But this golden era quickly turned into a lost age. Russian musicians now find themselves in a radically altered economic environment, and they seem unable, or unwilling, to adapt to the new economic realities. The increasing irrelevance of the Soviet generation of rock musicians has left the field wide open for Western music and its Russian lackeys to dominate an increasingly unoriginal popular music scene. In Soviet times, rock gained authenticity through its music and its lyrics. Some bands, such as Time Machine, combined Western rock with traditional themes from Russian folk music. Others had a more direct Western musical influence, usually punk or heavy metal. But Westernized music went hand-in-hand with explicitly political lyrics. In "Get Out of Control," Leningrad punks Televisor sing: "They've watched us from birth, our kind uncles and aunts/We sing what they want/We live how they want...with the Soviet System/...Looking up at the terrorists above/I say, Get out of control/Tear down these walls/Sing what you want, not what you're told/Get out of control, we can be free." Today, such sentiments have been largely replaced with slick pop aesthetics and empty sentimentality.
This can be blamed partly on the fact that rock musicians were no better prepared for the shock of capitalism than other Russians were. And as their identity had been forged as a counterculture to Communist rule, the collapse of that rule took away the Other which they had used to define themselves. Rock musicians in Russia traditionally cared little about commercial success, which was both irrelevant to their art and impossible under central planning. Market forces, in turn, have made social consciousness irrelevant to the success of Russian musicians. Boris Muradov, the former rock musician who is now the rock music critic for the highly respected newspaper Arguments and Facts, laments this lack of substantive content. According to Muradov, "Now all you need is a good video and you are popular. If a band tries to say something with a social sense, people don't like it. Now what kids care about is vodka."
To understand what has happened to rock music under Yeltsin requires an understanding of the new economics of Russian capitalism. Under the Soviet system, the means of production were nominally owned by the whole people, but in reality everything was run by and for the Party; musical production facilities such as recording studios, concert halls, factories that made records and cassettes, trucks that took music from factories to stores, and the stores themselves, were all owned by the Party. The decision to dismantle the old system was made before anyone had a clear idea of what kind of system would replace it, and which path would lead to the new system. In music, as in other aspects of Russian life, the end of central planning meant the end of most productive activity. There was no longer a distribution system to get records into the hands of consumers. With no distribution, factories stopped producing albums. With no sales, musicians could not afford to buy studio time. Record companies and studios could not count on future sales to cover up-front costs. Music production essentially collapsed.

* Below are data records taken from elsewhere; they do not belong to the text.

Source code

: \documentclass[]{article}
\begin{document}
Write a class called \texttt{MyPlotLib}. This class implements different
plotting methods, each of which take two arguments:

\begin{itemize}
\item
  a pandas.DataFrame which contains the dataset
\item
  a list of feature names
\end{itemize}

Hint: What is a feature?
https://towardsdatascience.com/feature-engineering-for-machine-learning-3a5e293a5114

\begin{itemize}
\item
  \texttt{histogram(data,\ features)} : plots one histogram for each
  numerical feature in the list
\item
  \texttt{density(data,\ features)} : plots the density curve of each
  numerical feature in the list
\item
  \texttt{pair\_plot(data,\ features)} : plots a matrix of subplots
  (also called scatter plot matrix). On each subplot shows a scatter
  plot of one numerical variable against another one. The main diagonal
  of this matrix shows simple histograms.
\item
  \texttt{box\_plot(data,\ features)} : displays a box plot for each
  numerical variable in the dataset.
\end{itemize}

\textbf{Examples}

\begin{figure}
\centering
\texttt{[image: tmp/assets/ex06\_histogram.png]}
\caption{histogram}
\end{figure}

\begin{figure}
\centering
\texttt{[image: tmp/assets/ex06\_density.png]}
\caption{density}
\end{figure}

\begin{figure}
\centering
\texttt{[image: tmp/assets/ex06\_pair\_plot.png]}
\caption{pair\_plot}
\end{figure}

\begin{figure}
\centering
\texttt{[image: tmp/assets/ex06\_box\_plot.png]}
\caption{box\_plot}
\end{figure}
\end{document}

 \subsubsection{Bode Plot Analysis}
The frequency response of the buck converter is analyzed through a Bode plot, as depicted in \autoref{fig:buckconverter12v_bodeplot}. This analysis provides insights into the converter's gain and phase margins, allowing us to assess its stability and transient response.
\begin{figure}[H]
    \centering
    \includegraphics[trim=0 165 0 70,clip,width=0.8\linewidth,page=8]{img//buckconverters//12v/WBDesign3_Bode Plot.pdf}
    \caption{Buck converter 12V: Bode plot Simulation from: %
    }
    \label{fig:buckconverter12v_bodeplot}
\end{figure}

Nowadays, the mafia and banks, both controlled by Party hacks from the old era, have taken control of the recording industry, as they have taken control of most aspects of Russia's economy. Back when these new capitalists were old Party cadres, they had no interest in dissident rock music, and they still don't. The new/old bosses are interested in what sells, and what sells are Russian imitations of Western trends. When shopping at the kiosks and outdoor markets which serve as Russia's record stores, cassette and CD shoppers can now easily buy the music, Russian and Western, that was banned in the Soviet era. Newer Russian music, however, is in short supply, and is almost exclusively radio-friendly pop from a handful of popular bands.
While Russians have long looked to the West for rock & roll inspiration, there is little comprehension of the market factors and cultural specifics under which Western music is created, and even less knowledge of the history of Western rock. A case in point is Kurt Cobain. Many young Russians have Cobain shirts, and Nirvana bootlegs are sold everywhere. But except for journalists, no Russian I spoke with had any grasp of Cobain's struggle with the dual pressures of authenticity and stardom. Instead, what little information circulates about Western music in Russia is sensationalist. Even Muradov, writing for a respected paper, is chided for his interest in the artistic and social aspects of music. Instead, his editors ask for stories about the sordid lifestyles of Western rock stars, which are even more common in the pages of Russia's many tabloid papers.
Obviously, rock music in Russia has always been heavily influenced by the West. Under new commercial pressure, however, the music has become derivative of the lamest Western pop. Take for example last summer's hottest Russian act, Bravo. Each song on their album is a lifeless reproduction of a Western genre, from rockabilly to new wave to hip-hop. Before making this album, the band kicked out its Soviet-era female lead, Ivanna Anders, whose melancholy voice no longer fits the image of an upwardly mobile Russian band. Well-marketed, with professional videos and lots of radio play, Bravo was in the top 10 for much of 1995.